The researchers evaluated more than 40,000 high school seniors, including more than 3,500 who were prescribed stimulant medication for ADHD and 1,300 who were prescribed non-stimulant medicine.

The researchers gathered information on medication use and whether or not the teens had engaged in binge drinking, cigarette smoking, marijuana or cocaine use.

“Later initiation of stimulant medication for ADHD, shorter duration of use, and the use of non-stimulant medication for ADHD were all associated with increased substance use during adolescence,” McCabe said.

But the study can’t prove cause and effect, the researchers said.

According to background information in the study, nearly one in eight high school seniors in the United States has used stimulant or non-stimulant medication for ADHD. Medication can help with the symptoms of ADHD, a brain disorder marked by hyperactivity, impulsivity and lack of attention.

While the new findings might seem counterintuitive, McCabe said the results actually reinforce the importance of early detection of ADHD and continuous treatment.

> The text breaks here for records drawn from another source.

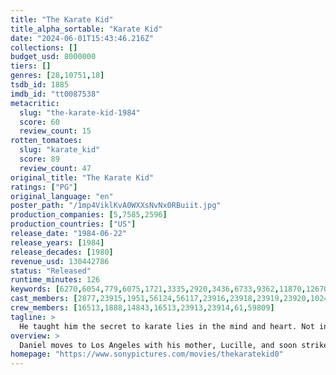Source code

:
 ```yaml
---
title: "The Karate Kid"
title_alpha_sortable: "Karate Kid"
date: "2024-06-01T15:43:46.216Z"
collections: []
budget_usd: 8000000
tiers: []
genres: [28,10751,18]
tsdb_id: 1885
imdb_id: "tt0087538"
metacritic:
  slug: "the-karate-kid-1984"
  score: 60
  review_count: 15
rotten_tomatoes:
  slug: "karate_kid"
  score: 89
  review_count: 47
original_title: "The Karate Kid"
ratings: ["PG"]
original_language: "en"
poster_path: "/1mp4ViklKvA0WXXsNvNx0RBuiit.jpg"
production_companies: [5,7585,2596]
production_countries: ["US"]
release_date: "1984-06-22"
release_years: [1984]
release_decades: [1980]
revenue_usd: 130442786
status: "Released"
runtime_minutes: 126
keywords: [6270,6054,779,6075,1721,3335,2920,3436,6733,9362,11870,12670,13043,14731,14768,15246,33738,33910,156159,156162,159306,161643,165137,165402,171493,180825,188237,220070,269719,288234]
cast_members: [2877,23915,1951,56124,56117,23916,23918,23919,23920,102435,157488,83978,67893,2111934,163011,11794,166671,16476,6916,33014,95469,90749,57253]
crew_members: [16513,1888,14843,16513,23913,23914,61,59809]
tagline: >
  He taught him the secret to karate lies in the mind and heart. Not in the hands.
overview: >
  Daniel moves to Los Angeles with his mother, Lucille, and soon strikes up a relationship with Ali. He quickly finds himself the target of bullying by a group of high school students, led by Ali's ex-boyfriend Johnny, who study karate at the Cobra Kai dojo under ruthless sensei, John Kreese. Fortunately, Daniel befriends Mr. Miyagi, an unassuming repairman who just happens to be a martial arts master himself. Miyagi takes Daniel under his wing, training him in a more compassionate form of karate for self-defense and later, preparing him to compete against the brutal Cobra Kai.
homepage: "https://www.sonypictures.com/movies/thekaratekid0"
---
```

“Some experts have asserted that early detection and appropriate medication management may decrease core ADHD symptoms, such as impulsivity, and may promote adaptive behavior that could reduce substance use and substance use disorders later in life,” he said.

Another pediatrics expert agreed.

“This study provides parents and physicians with further reassuring evidence that prescribing stimulant medications to grade-school children with ADHD is not associated with an increased risk of later substance use at age 18,” said Dr. Andrew Adesman, chief of developmental and behavioral pediatrics at Cohen Children’s Medical Center of New York, in New Hyde Park.

“Although some parents have expressed the fear that Ritalin and other stimulant medications could be ‘gateway drugs’ that put children with ADHD at even greater risk for later substance abuse problems, this well-designed analysis of a large national sample clearly shows that this is not the case,” Adesman added.

While it could be possible that some of the children using the stimulant drugs later were experimenting and did not actually have ADHD, McCabe said that information was beyond the scope of the study. The findings do suggest that precautions are needed when prescribing ADHD medicines for older teens, including an assessment of substance use history and ongoing monitoring, he said.

Parents can do much to reduce the risk of substance abuse by their kids, McCabe said. If they suspect ADHD, getting their child checked out early can help get them the treatment they need. Parents can also be good role models in the use of their medicines, he said.

The study was published in the June issue of the Journal of the American Academy of Child and Adolescent Psychiatry.